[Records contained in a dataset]

====

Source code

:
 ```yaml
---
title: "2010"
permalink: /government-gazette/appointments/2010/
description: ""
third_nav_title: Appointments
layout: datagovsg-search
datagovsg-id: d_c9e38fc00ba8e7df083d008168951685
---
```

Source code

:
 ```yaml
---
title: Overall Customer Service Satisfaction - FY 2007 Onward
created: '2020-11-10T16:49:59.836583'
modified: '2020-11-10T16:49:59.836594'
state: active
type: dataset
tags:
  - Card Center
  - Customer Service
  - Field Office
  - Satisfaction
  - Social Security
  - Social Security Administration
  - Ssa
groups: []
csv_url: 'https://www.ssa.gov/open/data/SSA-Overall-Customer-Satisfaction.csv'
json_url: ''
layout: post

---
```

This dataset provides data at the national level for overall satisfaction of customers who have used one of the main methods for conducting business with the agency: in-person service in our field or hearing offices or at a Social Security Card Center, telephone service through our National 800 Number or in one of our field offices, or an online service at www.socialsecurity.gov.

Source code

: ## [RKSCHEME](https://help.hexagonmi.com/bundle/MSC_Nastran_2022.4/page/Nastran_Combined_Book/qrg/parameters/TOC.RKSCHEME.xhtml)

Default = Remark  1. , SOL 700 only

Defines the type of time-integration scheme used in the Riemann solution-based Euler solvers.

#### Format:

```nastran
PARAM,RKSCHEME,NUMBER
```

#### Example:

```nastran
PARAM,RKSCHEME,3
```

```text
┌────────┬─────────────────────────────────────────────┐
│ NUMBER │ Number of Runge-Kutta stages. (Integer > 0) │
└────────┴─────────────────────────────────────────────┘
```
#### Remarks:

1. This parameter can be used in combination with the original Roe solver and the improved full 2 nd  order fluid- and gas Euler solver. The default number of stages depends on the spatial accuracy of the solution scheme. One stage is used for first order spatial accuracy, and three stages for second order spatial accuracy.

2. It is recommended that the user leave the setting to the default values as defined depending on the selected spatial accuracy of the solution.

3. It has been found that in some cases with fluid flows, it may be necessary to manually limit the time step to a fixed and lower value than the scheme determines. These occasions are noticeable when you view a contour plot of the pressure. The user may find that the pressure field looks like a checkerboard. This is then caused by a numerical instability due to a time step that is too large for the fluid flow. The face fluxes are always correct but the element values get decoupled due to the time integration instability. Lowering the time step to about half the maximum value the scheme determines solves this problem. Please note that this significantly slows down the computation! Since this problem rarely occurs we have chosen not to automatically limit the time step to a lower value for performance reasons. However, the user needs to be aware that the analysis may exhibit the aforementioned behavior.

====

◆ Goal of the exercise ◆
If the word "Card" is on a line above, return that line.

◆ Reply ◆
  - Card Center
This dataset provides data at the national level for overall satisfaction of customers who have used one of the main methods for conducting business with the agency: in-person service in our field or hearing offices or at a Social Security Card Center, telephone service through our National 800 Number or in one of our field offices, or an online service at www.socialsecurity.gov.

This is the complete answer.